Saved data entries:
§ §

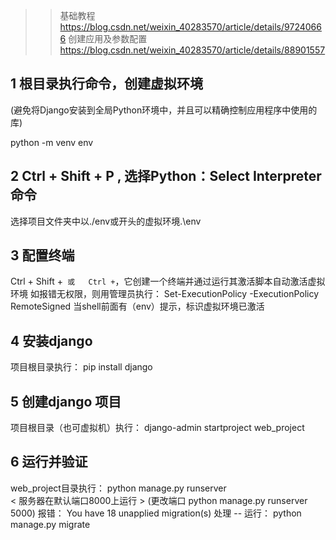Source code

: >> 基础教程 https://blog.csdn.net/weixin_40283570/article/details/97240666
>> 创建应用及参数配置 https://blog.csdn.net/weixin_40283570/article/details/88901557

## 1 根目录执行命令，创建虚拟环境
(避免将Django安装到全局Python环境中，并且可以精确控制应用程序中使用的库)

python -m venv env

## 2 Ctrl + Shift + P , 选择Python：Select Interpreter命令
选择项目文件夹中以./env或开头的虚拟环境.\env

## 3 配置终端
Ctrl + Shift +` 
或  
Ctrl + `，它创建一个终端并通过运行其激活脚本自动激活虚拟环境
如报错无权限，则用管理员执行：
Set-ExecutionPolicy -ExecutionPolicy RemoteSigned
当shell前面有（env）提示，标识虚拟环境已激活

## 4 安装django
项目根目录执行： pip install django

## 5 创建django 项目
项目根目录（也可虚拟机）执行： django-admin startproject web_project 

## 6 运行并验证
web_project目录执行： python manage.py runserver  
 < 服务器在默认端口8000上运行 >   (更改端口 python manage.py runserver 5000)
报错： You have 18 unapplied migration(s) 处理 -- 运行： python manage.py migrate
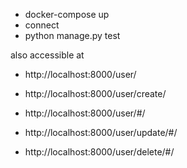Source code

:  - docker-compose up 
 - connect 
 - python manage.py test

also accessible at 

 - http://localhost:8000/user/
   
 - http://localhost:8000/user/create/
   
 - http://localhost:8000/user/#/
   
-  http://localhost:8000/user/update/#/
   
-  http://localhost:8000/user/delete/#/

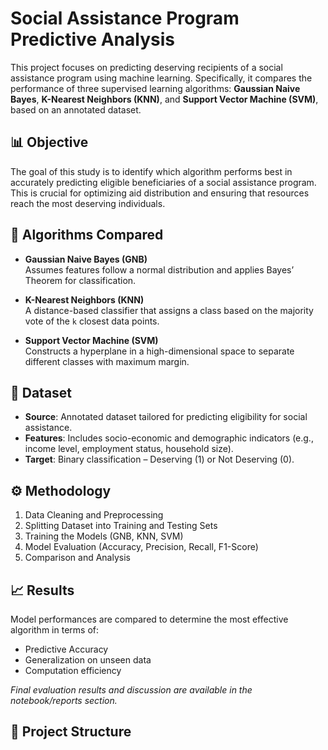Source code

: # Social Assistance Program Predictive Analysis

This project focuses on predicting deserving recipients of a social assistance program using machine learning. Specifically, it compares the performance of three supervised learning algorithms: **Gaussian Naive Bayes**, **K-Nearest Neighbors (KNN)**, and **Support Vector Machine (SVM)**, based on an annotated dataset.

## 📊 Objective

The goal of this study is to identify which algorithm performs best in accurately predicting eligible beneficiaries of a social assistance program. This is crucial for optimizing aid distribution and ensuring that resources reach the most deserving individuals.

## 🧠 Algorithms Compared

- **Gaussian Naive Bayes (GNB)**  
  Assumes features follow a normal distribution and applies Bayes’ Theorem for classification.

- **K-Nearest Neighbors (KNN)**  
  A distance-based classifier that assigns a class based on the majority vote of the `k` closest data points.

- **Support Vector Machine (SVM)**  
  Constructs a hyperplane in a high-dimensional space to separate different classes with maximum margin.

## 🧾 Dataset

- **Source**: Annotated dataset tailored for predicting eligibility for social assistance.
- **Features**: Includes socio-economic and demographic indicators (e.g., income level, employment status, household size).
- **Target**: Binary classification – Deserving (1) or Not Deserving (0).

## ⚙️ Methodology

1. Data Cleaning and Preprocessing
2. Splitting Dataset into Training and Testing Sets
3. Training the Models (GNB, KNN, SVM)
4. Model Evaluation (Accuracy, Precision, Recall, F1-Score)
5. Comparison and Analysis

## 📈 Results

Model performances are compared to determine the most effective algorithm in terms of:
- Predictive Accuracy
- Generalization on unseen data
- Computation efficiency

_Final evaluation results and discussion are available in the notebook/reports section._

## 📁 Project Structure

§ §

> [WHAT YOU ARE ASKED TO DO]
Your reply should consist solely of the lines above from the line containing "项目根目录（也可虚拟机）执行： django-admin startproject" up to and including the line containing "- Predictive Accuracy", reproduced exactly, minus the pictures.

> [RESPONSE TO THE TASK]
项目根目录（也可虚拟机）执行： django-admin startproject web_project 

## 6 运行并验证
web_project目录执行： python manage.py runserver  
 < 服务器在默认端口8000上运行 >   (更改端口 python manage.py runserver 5000)
报错： You have 18 unapplied migration(s) 处理 -- 运行： python manage.py migrate
Source code

:  - docker-compose up 
 - connect 
 - python manage.py test

also accessible at 

 - http://localhost:8000/user/
   
 - http://localhost:8000/user/create/
   
 - http://localhost:8000/user/#/
   
-  http://localhost:8000/user/update/#/
   
-  http://localhost:8000/user/delete/#/

Source code

: # Social Assistance Program Predictive Analysis

This project focuses on predicting deserving recipients of a social assistance program using machine learning. Specifically, it compares the performance of three supervised learning algorithms: **Gaussian Naive Bayes**, **K-Nearest Neighbors (KNN)**, and **Support Vector Machine (SVM)**, based on an annotated dataset.

## 📊 Objective

The goal of this study is to identify which algorithm performs best in accurately predicting eligible beneficiaries of a social assistance program. This is crucial for optimizing aid distribution and ensuring that resources reach the most deserving individuals.

## 🧠 Algorithms Compared

- **Gaussian Naive Bayes (GNB)**  
  Assumes features follow a normal distribution and applies Bayes’ Theorem for classification.

- **K-Nearest Neighbors (KNN)**  
  A distance-based classifier that assigns a class based on the majority vote of the `k` closest data points.

- **Support Vector Machine (SVM)**  
  Constructs a hyperplane in a high-dimensional space to separate different classes with maximum margin.

## 🧾 Dataset

- **Source**: Annotated dataset tailored for predicting eligibility for social assistance.
- **Features**: Includes socio-economic and demographic indicators (e.g., income level, employment status, household size).
- **Target**: Binary classification – Deserving (1) or Not Deserving (0).

## ⚙️ Methodology

1. Data Cleaning and Preprocessing
2. Splitting Dataset into Training and Testing Sets
3. Training the Models (GNB, KNN, SVM)
4. Model Evaluation (Accuracy, Precision, Recall, F1-Score)
5. Comparison and Analysis

## 📈 Results

Model performances are compared to determine the most effective algorithm in terms of:
- Predictive Accuracy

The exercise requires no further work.